Email to CCRI Faculty on Buyouts
GET THE LATEST BREAKING NEWS HERE -- SIGN UP FOR GOLOCAL FREE DAILY EBLASTDear CCRI community,
The college is seeking approval from the Council on Postsecondary Education to offer a Retirement Incentive Program for faculty and non-classified staff at CCRI who meet certain criteria. The program is intended to allow the college to recognize the long-term service of our employees and provide them the financial flexibility to retire. The program is not intended to create a net reduction in faculty and non-classified staff positions, but rather to provide the college the flexibility to rehire at competitive salaries in a manner that effectively supports strategic initiatives.
If approved by the Council, eligible employees would be offered a one-time-only payout of 50 percent of their current salary, with a minimum payout of $20,000. In addition to being eligible for Social Security, the CCRIFA and CCRIPSA bargaining agreements set out certain retiree health insurance benefits for eligible faculty and eligible non-classified staff, and provide the terms and conditions regarding that benefit.

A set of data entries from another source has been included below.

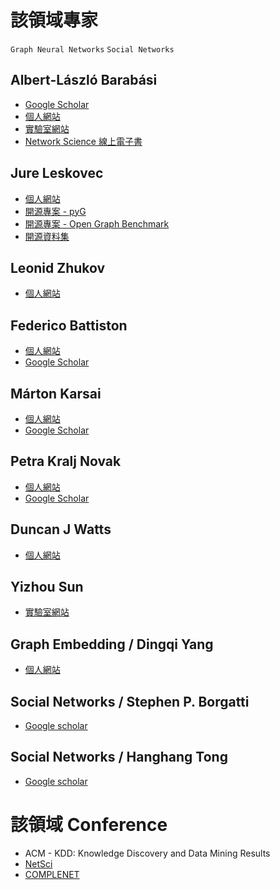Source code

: # 該領域專家

`Graph Neural Networks` `Social Networks`

## Albert-László Barabási
- [Google Scholar](https://scholar.google.co.in/citations?hl=zh-TW&user=vsj2slIAAAAJ&view_op=list_works)
- [個人網站](https://barabasi.com/about/about)
- [實驗室網站](https://barabasilab.com)
- [Network Science 線上電子書](http://networksciencebook.com)

## Jure Leskovec
- [個人網站](https://cs.stanford.edu/~jure/)
- [開源專案 - pyG]()
- [開源專案 - Open Graph Benchmark]()
- [開源資料集](http://snap.stanford.edu/data/)

## Leonid Zhukov
- [個人網站](http://www.leonidzhukov.net/hse/2021/networks/index.html)

## Federico Battiston
- [個人網站](https://people.ceu.edu/federico_battiston)
- [Google Scholar](https://scholar.google.co.uk/citations?hl=en&user=aDf1nroAAAAJ&view_op=list_works&sortby=pubdate)

## Márton Karsai
- [個人網站](https://www.martonkarsai.com/home)
- [Google Scholar](https://scholar.google.com/citations?hl=en&user=Pl9cdEYAAAAJ&view_op=list_works&sortby=pubdate)

## Petra Kralj Novak
- [個人網站](https://people.ceu.edu/petra_kralj-novak)
- [Google Scholar](https://scholar.google.com/citations?hl=en&user=P5_RcIQAAAAJ&view_op=list_works&sortby=pubdate)

## Duncan J Watts
- [個人網站](https://duncanjwatts.com)

## Yizhou Sun
- [實驗室網站](https://ucla-dm.github.io/DM_website/index.html)

## Graph Embedding / Dingqi Yang
- [個人網站](https://sites.google.com/site/yangdingqi/home?authuser=0)

## Social Networks / Stephen P. Borgatti
- [Google scholar](https://scholar.google.co.in/citations?hl=zh-TW&user=hlk4a4gAAAAJ)

## Social Networks / Hanghang Tong
- [Google scholar](https://scholar.google.co.in/citations?hl=zh-TW&user=RaINcuUAAAAJ&view_op=list_works&sortby=pubdate)

# 該領域 Conference
- ACM - KDD: Knowledge Discovery and Data Mining Results
- [NetSci](https://netsci2023.wixsite.com/netsci2023)
- [COMPLENET](https://complenet.weebly.com)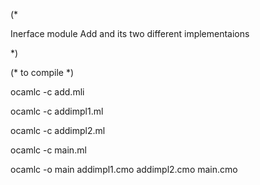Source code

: (*

Inerface module Add and its two different implementaions

*)



(* to compile *)

ocamlc -c add.mli

ocamlc -c addimpl1.ml

ocamlc -c addimpl2.ml

ocamlc -c main.ml

ocamlc -o main addimpl1.cmo addimpl2.cmo main.cmo

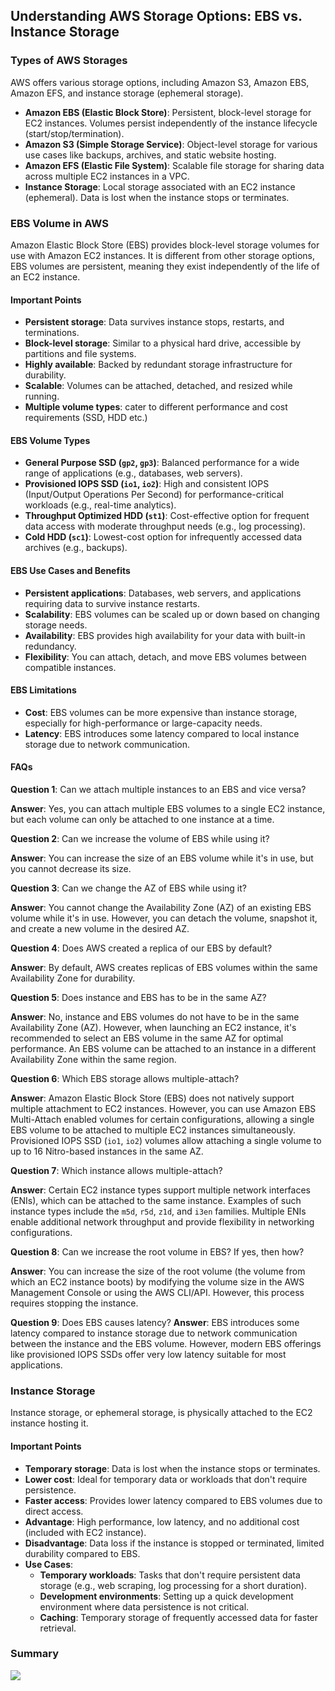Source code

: ## Understanding AWS Storage Options: EBS vs. Instance Storage

### Types of AWS Storages
AWS offers various storage options, including Amazon S3, Amazon EBS, Amazon EFS, and instance storage (ephemeral storage).
* **Amazon EBS (Elastic Block Store)**: Persistent, block-level storage for EC2 instances. Volumes persist independently of the instance lifecycle (start/stop/termination).
* **Amazon S3 (Simple Storage Service)**: Object-level storage for various use cases like backups, archives, and static website hosting.
* **Amazon EFS (Elastic File System)**: Scalable file storage for sharing data across multiple EC2 instances in a VPC.
* **Instance Storage**: Local storage associated with an EC2 instance (ephemeral). Data is lost when the instance stops or terminates.

### EBS Volume in AWS
Amazon Elastic Block Store (EBS) provides block-level storage volumes for use with Amazon EC2 instances. It is different from other storage options, EBS volumes are persistent, meaning they exist independently of the life of an EC2 instance.

#### Important Points
* **Persistent storage**: Data survives instance stops, restarts, and terminations.
* **Block-level storage**: Similar to a physical hard drive, accessible by partitions and file systems.
* **Highly available**: Backed by redundant storage infrastructure for durability.
* **Scalable**: Volumes can be attached, detached, and resized while running.
* **Multiple volume types**: cater to different performance and cost requirements (SSD, HDD etc.)

#### EBS Volume Types
* **General Purpose SSD (``gp2``, ``gp3``)**: Balanced performance for a wide range of applications (e.g., databases, web servers).
* **Provisioned IOPS SSD (``io1``, ``io2``)**: High and consistent IOPS (Input/Output Operations Per Second) for performance-critical workloads (e.g., real-time analytics).
* **Throughput Optimized HDD (``st1``)**: Cost-effective option for frequent data access with moderate throughput needs (e.g., log processing).
* **Cold HDD (``sc1``)**: Lowest-cost option for infrequently accessed data archives (e.g., backups).

#### EBS Use Cases and Benefits
* **Persistent applications**: Databases, web servers, and applications requiring data to survive instance restarts.
* **Scalability**: EBS volumes can be scaled up or down based on changing storage needs.
* **Availability**: EBS provides high availability for your data with built-in redundancy.
* **Flexibility**: You can attach, detach, and move EBS volumes between compatible instances.

#### EBS Limitations
* **Cost**: EBS volumes can be more expensive than instance storage, especially for high-performance or large-capacity needs.
* **Latency**: EBS introduces some latency compared to local instance storage due to network communication.

#### FAQs
**Question 1**: Can we attach multiple instances to an EBS and vice versa?

**Answer**: Yes, you can attach multiple EBS volumes to a single EC2 instance, but each volume can only be attached to one instance at a time.

**Question 2**: Can we increase the volume of EBS while using it?

**Answer**: You can increase the size of an EBS volume while it's in use, but you cannot decrease its size.

**Question 3**: Can we change the AZ of EBS while using it? 

**Answer**: You cannot change the Availability Zone (AZ) of an existing EBS volume while it's in use. However, you can detach the volume, snapshot it, and create a new volume in the desired AZ.


**Question 4**: Does AWS created a replica of our EBS by default?

**Answer**: By default, AWS creates replicas of EBS volumes within the same Availability Zone for durability.

**Question 5**: Does instance and EBS has to be in the same AZ?

**Answer**: No, instance and EBS volumes do not have to be in the same Availability Zone (AZ). However, when launching an EC2 instance, it's recommended to select an EBS volume in the same AZ for optimal performance. An EBS volume can be attached to an instance in a different Availability Zone within the same region.

**Question 6**: Which EBS storage allows multiple-attach?

**Answer**: Amazon Elastic Block Store (EBS) does not natively support multiple attachment to EC2 instances. However, you can use Amazon EBS Multi-Attach enabled volumes for certain configurations, allowing a single EBS volume to be attached to multiple EC2 instances simultaneously. Provisioned IOPS SSD (``io1``, ``io2``) volumes allow attaching a single volume to up to 16 Nitro-based instances in the same AZ.

**Question 7**: Which instance allows multiple-attach?

**Answer**: Certain EC2 instance types support multiple network interfaces (ENIs), which can be attached to the same instance. Examples of such instance types include the ``m5d``, ``r5d``, ``z1d``, and ``i3en`` families. Multiple ENIs enable additional network throughput and provide flexibility in networking configurations.

**Question 8**: Can we increase the root volume in EBS? If yes, then how?

**Answer**: You can increase the size of the root volume (the volume from which an EC2 instance boots) by modifying the volume size in the AWS Management Console or using the AWS CLI/API. However, this process requires stopping the instance.

**Question 9**: Does EBS causes latency?
**Answer**: EBS introduces some latency compared to instance storage due to network communication between the instance and the EBS volume. However, modern EBS offerings like provisioned IOPS SSDs offer very low latency suitable for most applications.


### Instance Storage
Instance storage, or ephemeral storage, is physically attached to the EC2 instance hosting it.

#### Important Points
* **Temporary storage**: Data is lost when the instance stops or terminates.
* **Lower cost**: Ideal for temporary data or workloads that don't require persistence.
* **Faster access**: Provides lower latency compared to EBS volumes due to direct access.
* **Advantage**: High performance, low latency, and no additional cost (included with EC2 instance).
* **Disadvantage**:  Data loss if the instance is stopped or terminated, limited durability compared to EBS.
* **Use Cases**:
  * **Temporary workloads**: Tasks that don't require persistent data storage (e.g., web scraping, log processing for a short duration).
  * **Development environments**: Setting up a quick development environment where data persistence is not critical.
  * **Caching**: Temporary storage of frequently accessed data for faster retrieval.


### Summary
![](https://i.imgur.com/tS1Ri5i.png)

Eligible non-classified staff who are not subject to a collective bargaining agreement will be subject to the terms and conditions of the Council’s retiree health plan.
To be eligible for the retirement incentive program, employees must:
- Be 65 years or older and have 20 years of service at CCRI by June 30, 2017.
- Be employed for a minimum of 20 hours per week.
- Work in a position that is not funded by grants or auxiliary funds.
- Participate in the Council’s Alternate Retirement Plan (the 403(b) plan, i.e. TIAA-CREF, VALIC or Met Life).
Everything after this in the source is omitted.